This past Tuesday, a fire broke out in the G Building on campus. The cause: an overheated coffee machine. Luckily, the fire was extinguished quickly, but it could have been much more serious. Imagine you were at the scene and the fire spread so quickly you had no way out? What do you do then? EM has five tips on how to stay calm and safely get out this situation.

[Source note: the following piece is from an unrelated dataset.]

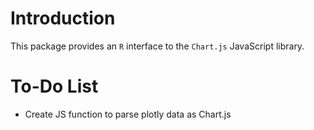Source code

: # Introduction

This package provides an `R` interface to the `Chart.js` JavaScript library.




# To-Do List

- Create JS function to parse plotly data as Chart.js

1) Everyone look at me, please!

You’re in a tutorial, not suspecting anything is wrong, writing down your notes, when suddenly there’s a fire outside your classroom door. Stay calm! Escaping through the door is clearly not an option, but every classroom has windows. Break one of the windows and make sure someone on the outside notices you. Scream, jump up and down, wave: remember, you have to perform like your life depends on it, so it better be good!

2) You go, tiger!

The fire hasn’t reached your classroom door yet, but the entire hallway is full of smoke? Stay as close to the ground as possible. The best way to do this is to move like a tiger when it’s stalking its prey. This keeps you close to the floor, and since smoke rises, you’ll be able to breathe a bit easier. Try to find an exit.

3) Me, myself and I

If one of your friends has passed out, your first instinct is to stay with him or her. You can try to drag your friend to the exit, but you should stop if this proves to be too difficult for you. As bad as it sounds, you have to think of yourself first. The most important thing is to get yourself to safety. Then you can warn emergency services personnel that there are still people in the building.

4) Wet cloth or towel

Your instinct is to hold a cloth over your mouth to keep the smoke out. But a dry cloth or piece of clothing isn’t enough. Wet the cloth, using a bottle of water if you need to. Otherwise you’ll end up inhaling the dry smoke in the air and it won’t be long till you pass out.

5) Stair workout

Always avoid taking the lift, even if you’re stranded on the 15th floor of the H Building. Take the stairs. I already know you’re thinking ‘But the lift is quicker’. The problem is that the lift can malfunction and then you’re stuck in a burning building. The fire brigade can’t see you and because of the thickness of the lift doors, it will be very difficult for emergency services personnel to hear you. Just don’t take the lift.